Once the data has been read, print it back in full, exactly.

◆ Data for processing:
>>>
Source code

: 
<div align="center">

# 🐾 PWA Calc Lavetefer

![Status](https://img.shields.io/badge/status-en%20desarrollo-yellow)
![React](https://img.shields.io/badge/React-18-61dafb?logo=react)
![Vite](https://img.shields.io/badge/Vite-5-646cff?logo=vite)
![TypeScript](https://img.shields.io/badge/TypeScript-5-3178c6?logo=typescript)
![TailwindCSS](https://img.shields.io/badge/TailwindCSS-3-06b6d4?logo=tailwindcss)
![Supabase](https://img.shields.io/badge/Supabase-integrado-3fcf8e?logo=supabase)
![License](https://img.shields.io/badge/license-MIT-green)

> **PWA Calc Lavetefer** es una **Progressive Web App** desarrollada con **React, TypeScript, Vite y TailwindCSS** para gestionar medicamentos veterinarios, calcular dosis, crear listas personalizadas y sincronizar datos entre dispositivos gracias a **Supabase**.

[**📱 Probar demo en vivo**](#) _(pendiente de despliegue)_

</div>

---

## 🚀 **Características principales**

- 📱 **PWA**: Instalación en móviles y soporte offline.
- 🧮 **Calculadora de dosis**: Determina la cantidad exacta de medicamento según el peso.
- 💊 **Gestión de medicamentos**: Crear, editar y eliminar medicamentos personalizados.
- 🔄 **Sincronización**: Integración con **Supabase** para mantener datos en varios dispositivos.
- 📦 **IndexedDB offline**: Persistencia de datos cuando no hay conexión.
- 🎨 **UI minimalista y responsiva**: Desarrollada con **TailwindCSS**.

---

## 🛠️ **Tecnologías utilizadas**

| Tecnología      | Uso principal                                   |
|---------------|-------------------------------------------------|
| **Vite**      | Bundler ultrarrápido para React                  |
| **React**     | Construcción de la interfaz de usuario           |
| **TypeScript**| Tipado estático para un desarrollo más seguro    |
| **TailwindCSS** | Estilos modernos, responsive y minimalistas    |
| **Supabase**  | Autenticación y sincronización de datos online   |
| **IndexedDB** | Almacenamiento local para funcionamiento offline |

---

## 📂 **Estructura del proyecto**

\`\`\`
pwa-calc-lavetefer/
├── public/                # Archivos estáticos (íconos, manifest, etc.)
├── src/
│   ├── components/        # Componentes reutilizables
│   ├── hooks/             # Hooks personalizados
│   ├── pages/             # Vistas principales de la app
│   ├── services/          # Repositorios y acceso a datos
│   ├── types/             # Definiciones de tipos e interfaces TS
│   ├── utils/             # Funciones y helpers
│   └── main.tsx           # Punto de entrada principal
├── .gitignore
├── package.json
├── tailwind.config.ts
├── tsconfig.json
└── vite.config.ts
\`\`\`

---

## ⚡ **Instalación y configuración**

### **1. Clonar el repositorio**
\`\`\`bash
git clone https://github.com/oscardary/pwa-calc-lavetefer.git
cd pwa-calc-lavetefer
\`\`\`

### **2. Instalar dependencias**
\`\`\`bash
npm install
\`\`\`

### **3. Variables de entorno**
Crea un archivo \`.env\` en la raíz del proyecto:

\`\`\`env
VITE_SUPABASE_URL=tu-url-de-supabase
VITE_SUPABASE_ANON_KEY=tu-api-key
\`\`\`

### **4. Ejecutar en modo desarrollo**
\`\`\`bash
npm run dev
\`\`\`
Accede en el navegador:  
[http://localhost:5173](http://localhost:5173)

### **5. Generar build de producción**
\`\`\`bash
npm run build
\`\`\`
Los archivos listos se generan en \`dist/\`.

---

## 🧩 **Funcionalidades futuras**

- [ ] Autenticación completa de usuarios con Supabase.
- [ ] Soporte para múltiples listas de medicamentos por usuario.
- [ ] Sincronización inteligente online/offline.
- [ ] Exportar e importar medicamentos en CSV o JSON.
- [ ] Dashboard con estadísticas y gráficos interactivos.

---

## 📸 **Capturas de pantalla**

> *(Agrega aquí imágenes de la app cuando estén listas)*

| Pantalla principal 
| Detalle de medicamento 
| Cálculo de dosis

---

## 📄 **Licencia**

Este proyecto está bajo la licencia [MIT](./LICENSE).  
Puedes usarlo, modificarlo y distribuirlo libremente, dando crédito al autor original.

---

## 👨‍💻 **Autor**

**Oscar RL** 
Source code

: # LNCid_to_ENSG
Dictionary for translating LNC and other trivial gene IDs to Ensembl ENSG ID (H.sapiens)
<<<
◆ Answer below:
Source code

: 
<div align="center">

# 🐾 PWA Calc Lavetefer

![Status](https://img.shields.io/badge/status-en%20desarrollo-yellow)
![React](https://img.shields.io/badge/React-18-61dafb?logo=react)
![Vite](https://img.shields.io/badge/Vite-5-646cff?logo=vite)
![TypeScript](https://img.shields.io/badge/TypeScript-5-3178c6?logo=typescript)
![TailwindCSS](https://img.shields.io/badge/TailwindCSS-3-06b6d4?logo=tailwindcss)
![Supabase](https://img.shields.io/badge/Supabase-integrado-3fcf8e?logo=supabase)
![License](https://img.shields.io/badge/license-MIT-green)

> **PWA Calc Lavetefer** es una **Progressive Web App** desarrollada con **React, TypeScript, Vite y TailwindCSS** para gestionar medicamentos veterinarios, calcular dosis, crear listas personalizadas y sincronizar datos entre dispositivos gracias a **Supabase**.

[**📱 Probar demo en vivo**](#) _(pendiente de despliegue)_

</div>

---

## 🚀 **Características principales**

- 📱 **PWA**: Instalación en móviles y soporte offline.
- 🧮 **Calculadora de dosis**: Determina la cantidad exacta de medicamento según el peso.
- 💊 **Gestión de medicamentos**: Crear, editar y eliminar medicamentos personalizados.
- 🔄 **Sincronización**: Integración con **Supabase** para mantener datos en varios dispositivos.
- 📦 **IndexedDB offline**: Persistencia de datos cuando no hay conexión.
- 🎨 **UI minimalista y responsiva**: Desarrollada con **TailwindCSS**.

---

## 🛠️ **Tecnologías utilizadas**

| Tecnología      | Uso principal                                   |
|---------------|-------------------------------------------------|
| **Vite**      | Bundler ultrarrápido para React                  |
| **React**     | Construcción de la interfaz de usuario           |
| **TypeScript**| Tipado estático para un desarrollo más seguro    |
| **TailwindCSS** | Estilos modernos, responsive y minimalistas    |
| **Supabase**  | Autenticación y sincronización de datos online   |
| **IndexedDB** | Almacenamiento local para funcionamiento offline |

---

## 📂 **Estructura del proyecto**

\`\`\`
pwa-calc-lavetefer/
├── public/                # Archivos estáticos (íconos, manifest, etc.)
├── src/
│   ├── components/        # Componentes reutilizables
│   ├── hooks/             # Hooks personalizados
│   ├── pages/             # Vistas principales de la app
│   ├── services/          # Repositorios y acceso a datos
│   ├── types/             # Definiciones de tipos e interfaces TS
│   ├── utils/             # Funciones y helpers
│   └── main.tsx           # Punto de entrada principal
├── .gitignore
├── package.json
├── tailwind.config.ts
├── tsconfig.json
└── vite.config.ts
\`\`\`

---

## ⚡ **Instalación y configuración**

### **1. Clonar el repositorio**
\`\`\`bash
git clone https://github.com/oscardary/pwa-calc-lavetefer.git
cd pwa-calc-lavetefer
\`\`\`

### **2. Instalar dependencias**
\`\`\`bash
npm install
\`\`\`

### **3. Variables de entorno**
Crea un archivo \`.env\` en la raíz del proyecto:

\`\`\`env
VITE_SUPABASE_URL=tu-url-de-supabase
VITE_SUPABASE_ANON_KEY=tu-api-key
\`\`\`

### **4. Ejecutar en modo desarrollo**
\`\`\`bash
npm run dev
\`\`\`
Accede en el navegador:  
[http://localhost:5173](http://localhost:5173)

### **5. Generar build de producción**
\`\`\`bash
npm run build
\`\`\`
Los archivos listos se generan en \`dist/\`.

---

## 🧩 **Funcionalidades futuras**

- [ ] Autenticación completa de usuarios con Supabase.
- [ ] Soporte para múltiples listas de medicamentos por usuario.
- [ ] Sincronización inteligente online/offline.
- [ ] Exportar e importar medicamentos en CSV o JSON.
- [ ] Dashboard con estadísticas y gráficos interactivos.

---

## 📸 **Capturas de pantalla**

> *(Agrega aquí imágenes de la app cuando estén listas)*

| Pantalla principal 
| Detalle de medicamento 
| Cálculo de dosis

---

## 📄 **Licencia**

Este proyecto está bajo la licencia [MIT](./LICENSE).  
Puedes usarlo, modificarlo y distribuirlo libremente, dando crédito al autor original.

---

## 👨‍💻 **Autor**

**Oscar RL** 
Source code

: # LNCid_to_ENSG
Dictionary for translating LNC and other trivial gene IDs to Ensembl ENSG ID (H.sapiens)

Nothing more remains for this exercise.